▶ **Required work**: Would you go through the records below and copy each line with the string "reason"?

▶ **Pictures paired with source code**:

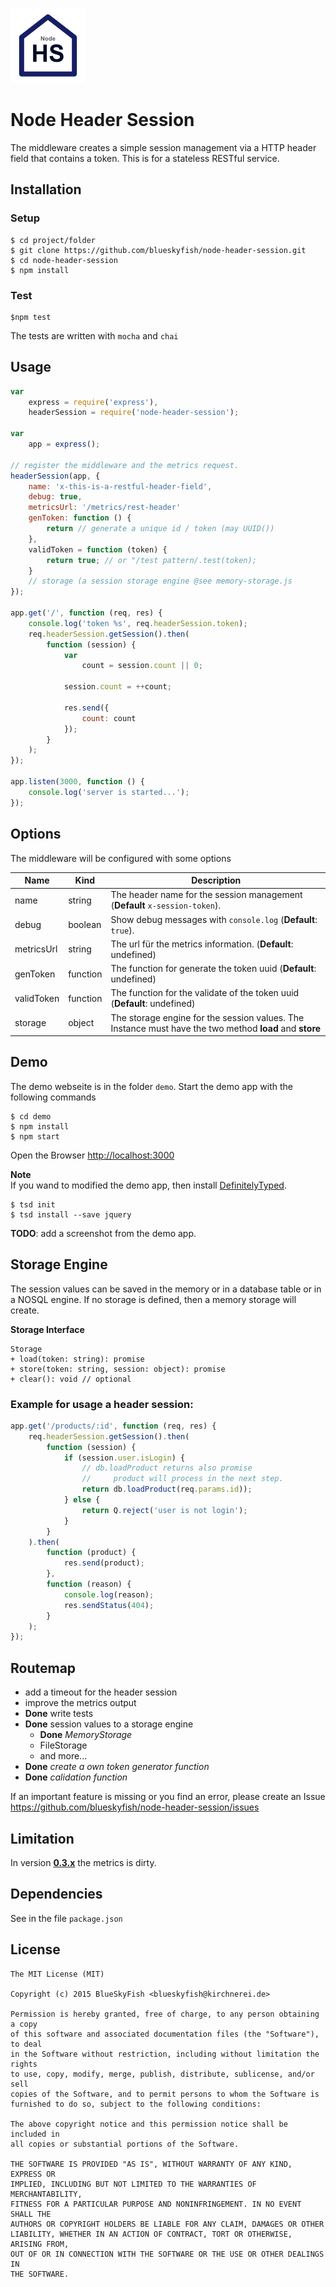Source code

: 
![Logo Node Header Session](logo.png)


# Node Header Session

The middleware creates a simple session management via a HTTP header field that contains a token. This is for a stateless RESTful service.

## Installation

### Setup

	$ cd project/folder
	$ git clone https://github.com/blueskyfish/node-header-session.git
	$ cd node-header-session
	$ npm install
	
### Test

	$npm test

The tests are written with `mocha` and `chai`
	

## Usage

```js
var
	express = require('express'),
	headerSession = require('node-header-session');

var
	app = express();

// register the middleware and the metrics request.
headerSession(app, {
	name: 'x-this-is-a-restful-header-field',
	debug: true,
	metricsUrl: '/metrics/rest-header'
	genToken: function () {
		return // generate a unique id / token (may UUID())
	},
	validToken = function (token) {
		return true; // or "/test pattern/.test(token);
	}
	// storage (a session storage engine @see memory-storage.js
});

app.get('/', function (req, res) {
	console.log('token %s', req.headerSession.token);
	req.headerSession.getSession().then(
		function (session) {
			var
				count = session.count || 0;
			
			session.count = ++count;
			
			res.send({
				count: count
			});
		}
	);
});

app.listen(3000, function () {
	console.log('server is started...');
});
```

## Options

The middleware will be configured with some options

Name             | Kind     | Description
-----------------|----------|----------------------------------------------
name             | string   | The header name for the session management (**Default** `x-session-token`).
debug            | boolean  | Show debug messages with `console.log` (**Default**: `true`).
metricsUrl       | string   | The url für the metrics information. (**Default**: undefined)
genToken         | function | The function for generate the token uuid (**Default**: undefined)
validToken       | function | The function for the validate of the token uuid (**Default**: undefined)
storage          | object   | The storage engine for the session values. The Instance must have the two method **load** and **store**

## Demo

The demo webseite is in the folder `demo`. Start the demo app with the following commands

	$ cd demo
	$ npm install
	$ npm start

Open the Browser <http://localhost:3000>

**Note**  
If you wand to modified the demo app, then install [DefinitelyTyped](https://github.com/DefinitelyTyped/tsd).

	$ tsd init
	$ tsd install --save jquery

**TODO**: add a screenshot from the demo app.


## Storage Engine

The session values can be saved in the memory or in a database table or in a NOSQL engine. If no storage
is defined, then a memory storage will create.


**Storage Interface**

    Storage
    + load(token: string): promise
    + store(token: string, session: object): promise
    + clear(): void // optional


### Example for usage a header session:

```js
app.get('/products/:id', function (req, res) {
	req.headerSession.getSession().then(
		function (session) {
			if (session.user.isLogin) {
				// db.loadProduct returns also promise
				//     product will process in the next step.
				return db.loadProduct(req.params.id));
			} else {
				return Q.reject('user is not login');
			}
		}
	).then(
		function (product) {
			res.send(product);
		},
		function (reason) {
			console.log(reason);
			res.sendStatus(404);
		}
	);
});
```


## Routemap

* add a timeout for the header session
* improve the metrics output
* **Done** write tests
* **Done** session values to a storage engine  
  * **Done** *MemoryStorage*
  * FileStorage
  * and more...
* **Done** *create a own token generator function*
* **Done** *calidation function*

If an important feature is missing or you find an error, please create an Issue  
<https://github.com/blueskyfish/node-header-session/issues>


## Limitation

In version [**0.3.x**](https://github.com/blueskyfish/node-header-session/releases/tag/v0.3.0)
the metrics is dirty. 

## Dependencies

See in the file `package.json`


## License

	The MIT License (MIT)

	Copyright (c) 2015 BlueSkyFish <blueskyfish@kirchnerei.de>

	Permission is hereby granted, free of charge, to any person obtaining a copy
	of this software and associated documentation files (the "Software"), to deal
	in the Software without restriction, including without limitation the rights
	to use, copy, modify, merge, publish, distribute, sublicense, and/or sell
	copies of the Software, and to permit persons to whom the Software is
	furnished to do so, subject to the following conditions:

	The above copyright notice and this permission notice shall be included in
	all copies or substantial portions of the Software.

	THE SOFTWARE IS PROVIDED "AS IS", WITHOUT WARRANTY OF ANY KIND, EXPRESS OR
	IMPLIED, INCLUDING BUT NOT LIMITED TO THE WARRANTIES OF MERCHANTABILITY,
	FITNESS FOR A PARTICULAR PURPOSE AND NONINFRINGEMENT. IN NO EVENT SHALL THE
	AUTHORS OR COPYRIGHT HOLDERS BE LIABLE FOR ANY CLAIM, DAMAGES OR OTHER
	LIABILITY, WHETHER IN AN ACTION OF CONTRACT, TORT OR OTHERWISE, ARISING FROM,
	OUT OF OR IN CONNECTION WITH THE SOFTWARE OR THE USE OR OTHER DEALINGS IN
	THE SOFTWARE.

▶ **Solution to this task**:
		function (reason) {
			console.log(reason);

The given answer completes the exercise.